# Load required libs

In [3]:
%cd ..
%pwd

c:\VENV\api_prediction


'c:\\VENV\\api_prediction'

In [4]:
import sys
sys.path.append('./src')
from src.data_processor import RawDataProcessor
from src.problem_config import create_prob_config 
prob_config = create_prob_config("phase-2", "prob-1")

In [5]:
from mlflow.models.signature import infer_signature
import mlflow

def log_model_to_tracker_lgbm(model, metrics, desc):
    MLFLOW_TRACKING_URI = 'http://localhost:5000'
    mlflow.set_tracking_uri(MLFLOW_TRACKING_URI)
    mlflow.set_experiment("phase-2_prob-1_lgbm")
    MLFLOW_MODEL_PREFIX = "model"
    mlflow.start_run(description=desc)
    mlflow.log_metrics(metrics)
    mlflow.log_params(model.get_params())
    signature = infer_signature(test_x.astype(np.float64), predictions)
    mlflow.sklearn.log_model(
        sk_model=model,
        artifact_path=MLFLOW_MODEL_PREFIX,
        signature=signature,
        pip_requirements ='src/requirements.txt'
        #registered_model_name="phase-1_prob-1_model-1"
    )

    experimentid = mlflow.active_run().info.run_id
    mlflow.end_run()
    return experimentid

# Prepare datasets

In [6]:
import pandas as pd
import numpy as np
import pickle

training_data = pd.read_parquet(prob_config.raw_data_path)

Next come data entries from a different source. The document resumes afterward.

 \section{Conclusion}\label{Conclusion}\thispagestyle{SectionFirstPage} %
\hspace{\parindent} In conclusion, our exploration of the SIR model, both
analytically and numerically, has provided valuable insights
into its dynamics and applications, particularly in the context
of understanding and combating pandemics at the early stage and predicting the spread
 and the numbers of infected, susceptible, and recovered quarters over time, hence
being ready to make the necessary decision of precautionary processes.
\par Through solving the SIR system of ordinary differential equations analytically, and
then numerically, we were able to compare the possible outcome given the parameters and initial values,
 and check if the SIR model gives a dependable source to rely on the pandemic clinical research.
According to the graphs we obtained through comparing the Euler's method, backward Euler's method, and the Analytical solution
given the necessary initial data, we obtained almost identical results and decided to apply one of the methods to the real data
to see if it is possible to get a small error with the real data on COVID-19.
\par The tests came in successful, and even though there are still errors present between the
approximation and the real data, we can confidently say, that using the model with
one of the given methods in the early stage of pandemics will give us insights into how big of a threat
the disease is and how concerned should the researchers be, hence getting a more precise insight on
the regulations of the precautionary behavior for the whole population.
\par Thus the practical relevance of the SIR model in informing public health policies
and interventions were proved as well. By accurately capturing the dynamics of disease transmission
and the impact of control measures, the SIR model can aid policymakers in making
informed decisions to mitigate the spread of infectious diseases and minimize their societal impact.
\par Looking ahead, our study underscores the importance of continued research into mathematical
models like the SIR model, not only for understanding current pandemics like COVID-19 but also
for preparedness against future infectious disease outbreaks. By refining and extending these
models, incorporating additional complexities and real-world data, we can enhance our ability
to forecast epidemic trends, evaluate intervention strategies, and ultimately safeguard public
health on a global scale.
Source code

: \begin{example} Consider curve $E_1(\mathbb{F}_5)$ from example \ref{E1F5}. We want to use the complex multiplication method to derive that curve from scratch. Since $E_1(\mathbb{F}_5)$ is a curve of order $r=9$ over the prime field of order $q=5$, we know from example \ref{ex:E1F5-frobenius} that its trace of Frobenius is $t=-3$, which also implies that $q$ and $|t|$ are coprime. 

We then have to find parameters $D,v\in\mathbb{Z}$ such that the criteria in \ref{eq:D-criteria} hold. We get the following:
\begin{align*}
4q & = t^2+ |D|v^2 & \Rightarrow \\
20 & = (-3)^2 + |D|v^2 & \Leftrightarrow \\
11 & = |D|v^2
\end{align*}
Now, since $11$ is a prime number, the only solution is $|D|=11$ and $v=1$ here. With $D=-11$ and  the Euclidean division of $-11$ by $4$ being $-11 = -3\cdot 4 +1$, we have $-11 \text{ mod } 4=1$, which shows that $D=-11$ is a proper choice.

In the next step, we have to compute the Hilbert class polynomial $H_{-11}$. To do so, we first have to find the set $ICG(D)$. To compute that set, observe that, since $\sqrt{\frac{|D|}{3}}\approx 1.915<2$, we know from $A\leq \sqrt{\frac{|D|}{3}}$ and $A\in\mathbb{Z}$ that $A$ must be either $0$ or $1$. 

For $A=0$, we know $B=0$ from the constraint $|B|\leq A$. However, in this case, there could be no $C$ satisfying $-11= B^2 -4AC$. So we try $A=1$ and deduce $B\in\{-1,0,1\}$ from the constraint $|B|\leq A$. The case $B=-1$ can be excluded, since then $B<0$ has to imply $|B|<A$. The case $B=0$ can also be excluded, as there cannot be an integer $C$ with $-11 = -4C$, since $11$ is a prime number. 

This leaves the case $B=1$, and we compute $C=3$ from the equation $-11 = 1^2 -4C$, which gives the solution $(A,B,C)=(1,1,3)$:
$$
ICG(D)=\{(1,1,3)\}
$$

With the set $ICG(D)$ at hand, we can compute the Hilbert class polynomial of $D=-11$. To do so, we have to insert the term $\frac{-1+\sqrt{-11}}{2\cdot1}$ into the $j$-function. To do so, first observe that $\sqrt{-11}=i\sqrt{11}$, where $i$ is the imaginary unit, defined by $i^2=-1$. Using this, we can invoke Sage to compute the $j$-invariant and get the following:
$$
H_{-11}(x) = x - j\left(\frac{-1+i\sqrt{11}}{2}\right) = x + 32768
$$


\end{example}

training_data, category_index = RawDataProcessor.build_category_features(
            training_data, prob_config.categorical_cols
        )

target_col = prob_config.target_col
train_x = training_data.drop([target_col], axis=1)
train_y = training_data[[target_col]]

# Store the category_index
with open(prob_config.category_index_path, "wb") as f:
    pickle.dump(category_index, f)

In [5]:
from lightgbm import LGBMClassifier

model0 = LGBMClassifier(objective="binary", random_state=123)
model0.fit(train_x, train_y, verbose=False)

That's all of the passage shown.